The dish's name is derived from the Ottoman Turkish idiomatic expression "keşkül-i fukara" meaning "beggar's bowl". The word keşkül and its respective idiom is ultimately traced back to Persian kaşkūl (كشكول), meaning "beggar" or "beggar's bowl". The oldest written usage of the word in a Turkic language is traced backed to Franciscus a Mesgnien Meninski's Thesaurus.

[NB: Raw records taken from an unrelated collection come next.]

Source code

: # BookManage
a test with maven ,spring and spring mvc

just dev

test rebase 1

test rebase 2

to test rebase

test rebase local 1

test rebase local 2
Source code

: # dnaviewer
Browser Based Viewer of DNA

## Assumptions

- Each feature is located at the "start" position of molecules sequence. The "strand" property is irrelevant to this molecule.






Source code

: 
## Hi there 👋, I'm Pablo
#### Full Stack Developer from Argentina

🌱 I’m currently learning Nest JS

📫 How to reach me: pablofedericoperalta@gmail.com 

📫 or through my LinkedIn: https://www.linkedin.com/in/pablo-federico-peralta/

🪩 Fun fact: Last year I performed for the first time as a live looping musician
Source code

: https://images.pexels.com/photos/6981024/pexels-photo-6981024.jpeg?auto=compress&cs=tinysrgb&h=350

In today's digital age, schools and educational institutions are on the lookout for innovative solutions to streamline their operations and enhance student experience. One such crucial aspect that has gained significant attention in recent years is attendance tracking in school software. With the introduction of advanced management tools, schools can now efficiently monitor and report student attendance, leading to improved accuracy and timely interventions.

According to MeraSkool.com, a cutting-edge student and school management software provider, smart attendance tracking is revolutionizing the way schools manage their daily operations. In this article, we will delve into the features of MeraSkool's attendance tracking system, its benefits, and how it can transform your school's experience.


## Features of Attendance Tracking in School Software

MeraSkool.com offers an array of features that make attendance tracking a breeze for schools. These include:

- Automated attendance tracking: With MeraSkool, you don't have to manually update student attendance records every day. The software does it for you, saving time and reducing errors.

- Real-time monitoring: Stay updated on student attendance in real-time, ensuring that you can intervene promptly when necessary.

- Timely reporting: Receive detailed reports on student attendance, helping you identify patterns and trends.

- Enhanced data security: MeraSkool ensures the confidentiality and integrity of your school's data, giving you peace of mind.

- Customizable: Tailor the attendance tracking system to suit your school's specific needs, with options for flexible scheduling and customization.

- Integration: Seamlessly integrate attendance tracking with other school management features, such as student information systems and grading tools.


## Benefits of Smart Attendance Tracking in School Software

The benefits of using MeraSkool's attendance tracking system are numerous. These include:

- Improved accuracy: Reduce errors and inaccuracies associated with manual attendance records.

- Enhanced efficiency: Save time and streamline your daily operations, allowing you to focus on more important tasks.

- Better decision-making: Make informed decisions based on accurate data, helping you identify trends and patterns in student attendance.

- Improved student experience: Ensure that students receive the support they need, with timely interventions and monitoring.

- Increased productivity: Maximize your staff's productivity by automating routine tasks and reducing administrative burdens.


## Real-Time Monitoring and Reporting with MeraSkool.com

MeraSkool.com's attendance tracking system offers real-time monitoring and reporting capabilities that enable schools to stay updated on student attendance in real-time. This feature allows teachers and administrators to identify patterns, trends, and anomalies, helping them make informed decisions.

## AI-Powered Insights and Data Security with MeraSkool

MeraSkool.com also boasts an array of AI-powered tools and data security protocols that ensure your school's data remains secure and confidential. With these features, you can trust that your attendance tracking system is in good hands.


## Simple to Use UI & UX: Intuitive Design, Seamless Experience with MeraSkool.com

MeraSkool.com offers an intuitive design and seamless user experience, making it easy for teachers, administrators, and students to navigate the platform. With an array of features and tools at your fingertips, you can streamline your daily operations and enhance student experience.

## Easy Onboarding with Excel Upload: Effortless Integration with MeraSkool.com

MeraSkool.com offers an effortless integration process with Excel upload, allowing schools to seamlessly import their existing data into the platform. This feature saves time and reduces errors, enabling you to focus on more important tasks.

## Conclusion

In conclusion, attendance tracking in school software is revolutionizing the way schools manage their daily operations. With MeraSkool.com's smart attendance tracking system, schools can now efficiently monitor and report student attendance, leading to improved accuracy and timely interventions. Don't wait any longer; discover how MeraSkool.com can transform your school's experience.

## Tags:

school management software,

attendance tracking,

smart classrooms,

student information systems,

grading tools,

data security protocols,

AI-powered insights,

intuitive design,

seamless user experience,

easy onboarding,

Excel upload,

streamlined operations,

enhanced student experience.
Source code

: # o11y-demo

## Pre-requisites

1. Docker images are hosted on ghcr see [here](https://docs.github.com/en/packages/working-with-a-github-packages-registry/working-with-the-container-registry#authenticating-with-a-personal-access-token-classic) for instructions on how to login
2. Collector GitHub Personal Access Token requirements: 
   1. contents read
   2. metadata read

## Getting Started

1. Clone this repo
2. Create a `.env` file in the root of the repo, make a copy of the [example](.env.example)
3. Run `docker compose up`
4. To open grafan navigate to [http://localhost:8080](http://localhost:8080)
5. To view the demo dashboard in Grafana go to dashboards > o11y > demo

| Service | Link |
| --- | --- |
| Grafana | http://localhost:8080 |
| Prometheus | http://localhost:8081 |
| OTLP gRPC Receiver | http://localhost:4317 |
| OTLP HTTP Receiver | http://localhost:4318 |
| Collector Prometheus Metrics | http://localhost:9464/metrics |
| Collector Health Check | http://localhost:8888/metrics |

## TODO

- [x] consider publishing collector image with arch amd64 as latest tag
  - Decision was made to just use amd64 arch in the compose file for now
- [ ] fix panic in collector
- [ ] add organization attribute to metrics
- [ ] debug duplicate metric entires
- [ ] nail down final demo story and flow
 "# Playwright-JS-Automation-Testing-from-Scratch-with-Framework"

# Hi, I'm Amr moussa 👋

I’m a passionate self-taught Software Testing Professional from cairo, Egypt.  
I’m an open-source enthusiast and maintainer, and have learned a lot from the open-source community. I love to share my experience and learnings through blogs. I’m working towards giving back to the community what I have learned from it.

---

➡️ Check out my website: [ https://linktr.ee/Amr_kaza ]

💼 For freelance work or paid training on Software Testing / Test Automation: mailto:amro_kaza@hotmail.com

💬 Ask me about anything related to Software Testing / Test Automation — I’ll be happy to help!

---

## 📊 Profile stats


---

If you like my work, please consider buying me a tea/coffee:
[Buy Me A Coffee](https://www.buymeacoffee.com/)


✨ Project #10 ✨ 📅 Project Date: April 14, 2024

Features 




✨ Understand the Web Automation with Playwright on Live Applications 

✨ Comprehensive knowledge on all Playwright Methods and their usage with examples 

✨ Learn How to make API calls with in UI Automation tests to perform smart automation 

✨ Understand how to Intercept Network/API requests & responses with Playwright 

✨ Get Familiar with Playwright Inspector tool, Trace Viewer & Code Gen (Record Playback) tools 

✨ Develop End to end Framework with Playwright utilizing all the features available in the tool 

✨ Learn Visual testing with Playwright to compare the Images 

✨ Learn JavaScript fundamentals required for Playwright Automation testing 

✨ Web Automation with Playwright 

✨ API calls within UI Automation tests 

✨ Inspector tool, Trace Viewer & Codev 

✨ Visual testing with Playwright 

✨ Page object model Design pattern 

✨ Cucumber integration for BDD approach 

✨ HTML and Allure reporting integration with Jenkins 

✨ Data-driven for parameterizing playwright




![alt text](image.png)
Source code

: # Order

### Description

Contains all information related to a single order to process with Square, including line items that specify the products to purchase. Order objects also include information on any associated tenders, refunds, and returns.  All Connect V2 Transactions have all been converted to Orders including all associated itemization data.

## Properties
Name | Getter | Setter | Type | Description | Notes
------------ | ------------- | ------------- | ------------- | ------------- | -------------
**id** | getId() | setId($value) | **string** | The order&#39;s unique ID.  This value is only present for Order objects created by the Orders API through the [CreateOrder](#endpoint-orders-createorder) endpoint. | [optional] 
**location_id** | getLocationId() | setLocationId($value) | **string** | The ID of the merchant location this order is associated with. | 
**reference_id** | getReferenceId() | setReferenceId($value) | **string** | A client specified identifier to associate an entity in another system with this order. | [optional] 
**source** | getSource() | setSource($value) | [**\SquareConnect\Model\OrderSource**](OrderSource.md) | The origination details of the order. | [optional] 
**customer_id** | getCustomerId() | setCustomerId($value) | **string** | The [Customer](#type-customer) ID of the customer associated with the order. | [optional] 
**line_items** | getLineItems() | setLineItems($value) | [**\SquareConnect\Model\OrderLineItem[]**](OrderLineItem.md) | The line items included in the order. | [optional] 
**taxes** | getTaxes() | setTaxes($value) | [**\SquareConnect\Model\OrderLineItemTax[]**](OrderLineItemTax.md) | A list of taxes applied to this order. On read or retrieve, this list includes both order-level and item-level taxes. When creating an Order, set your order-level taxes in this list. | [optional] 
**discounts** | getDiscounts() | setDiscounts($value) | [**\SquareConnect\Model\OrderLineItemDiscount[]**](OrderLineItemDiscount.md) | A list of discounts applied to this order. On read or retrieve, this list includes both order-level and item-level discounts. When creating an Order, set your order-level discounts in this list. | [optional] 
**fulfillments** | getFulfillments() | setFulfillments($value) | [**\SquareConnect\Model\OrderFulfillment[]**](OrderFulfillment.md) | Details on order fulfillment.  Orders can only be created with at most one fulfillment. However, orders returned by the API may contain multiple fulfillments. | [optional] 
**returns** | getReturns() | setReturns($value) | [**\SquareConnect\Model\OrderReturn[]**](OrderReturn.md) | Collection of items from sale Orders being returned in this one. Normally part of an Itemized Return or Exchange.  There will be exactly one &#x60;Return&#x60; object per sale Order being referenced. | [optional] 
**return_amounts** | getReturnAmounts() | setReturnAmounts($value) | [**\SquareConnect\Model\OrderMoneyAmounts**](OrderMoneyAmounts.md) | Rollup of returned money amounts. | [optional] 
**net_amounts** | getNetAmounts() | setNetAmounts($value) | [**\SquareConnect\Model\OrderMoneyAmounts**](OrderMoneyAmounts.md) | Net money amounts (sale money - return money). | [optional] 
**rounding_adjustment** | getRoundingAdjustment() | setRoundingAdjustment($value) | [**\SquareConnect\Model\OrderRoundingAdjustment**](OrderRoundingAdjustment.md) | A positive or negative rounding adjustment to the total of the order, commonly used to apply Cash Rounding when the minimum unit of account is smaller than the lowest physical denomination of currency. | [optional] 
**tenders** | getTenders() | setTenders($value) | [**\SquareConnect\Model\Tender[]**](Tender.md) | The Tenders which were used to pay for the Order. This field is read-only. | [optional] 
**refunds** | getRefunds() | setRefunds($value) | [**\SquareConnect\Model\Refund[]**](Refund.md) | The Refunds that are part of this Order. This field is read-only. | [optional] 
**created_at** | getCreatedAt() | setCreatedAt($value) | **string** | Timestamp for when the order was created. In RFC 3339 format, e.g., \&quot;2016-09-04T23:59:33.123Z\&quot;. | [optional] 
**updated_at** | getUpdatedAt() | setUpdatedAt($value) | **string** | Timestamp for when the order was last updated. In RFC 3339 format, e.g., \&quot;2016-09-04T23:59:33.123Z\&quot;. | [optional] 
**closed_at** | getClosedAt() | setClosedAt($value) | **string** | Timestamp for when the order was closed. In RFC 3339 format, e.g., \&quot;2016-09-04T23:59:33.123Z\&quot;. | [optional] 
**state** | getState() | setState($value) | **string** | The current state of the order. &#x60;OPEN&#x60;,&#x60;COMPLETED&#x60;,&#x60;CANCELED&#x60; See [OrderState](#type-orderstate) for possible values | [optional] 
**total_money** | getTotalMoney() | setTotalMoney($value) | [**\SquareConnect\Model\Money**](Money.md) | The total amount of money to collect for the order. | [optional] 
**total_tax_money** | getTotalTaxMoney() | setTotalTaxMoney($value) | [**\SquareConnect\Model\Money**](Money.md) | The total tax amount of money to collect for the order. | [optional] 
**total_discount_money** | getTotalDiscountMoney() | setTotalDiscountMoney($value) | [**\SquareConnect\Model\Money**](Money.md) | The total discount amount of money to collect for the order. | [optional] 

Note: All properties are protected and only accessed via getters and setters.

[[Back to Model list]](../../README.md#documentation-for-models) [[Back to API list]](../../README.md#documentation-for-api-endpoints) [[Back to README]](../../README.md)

According to Meninski the word originally meant poculum or scyphus. The usage of the word to indicate the dessert is first attested in Şemseddin Sami's 1900 work Kamûs-ı Türkî.

== Regional varieties ==

Kishk al-Fuqara (كشك الفقراء, likely derived from keshkul) is a Syrian variety made with almond milk and whole fat milk flavored with rose water, mastic (plant resin), and salep. In Lebanon, the name refers to a type of cheese.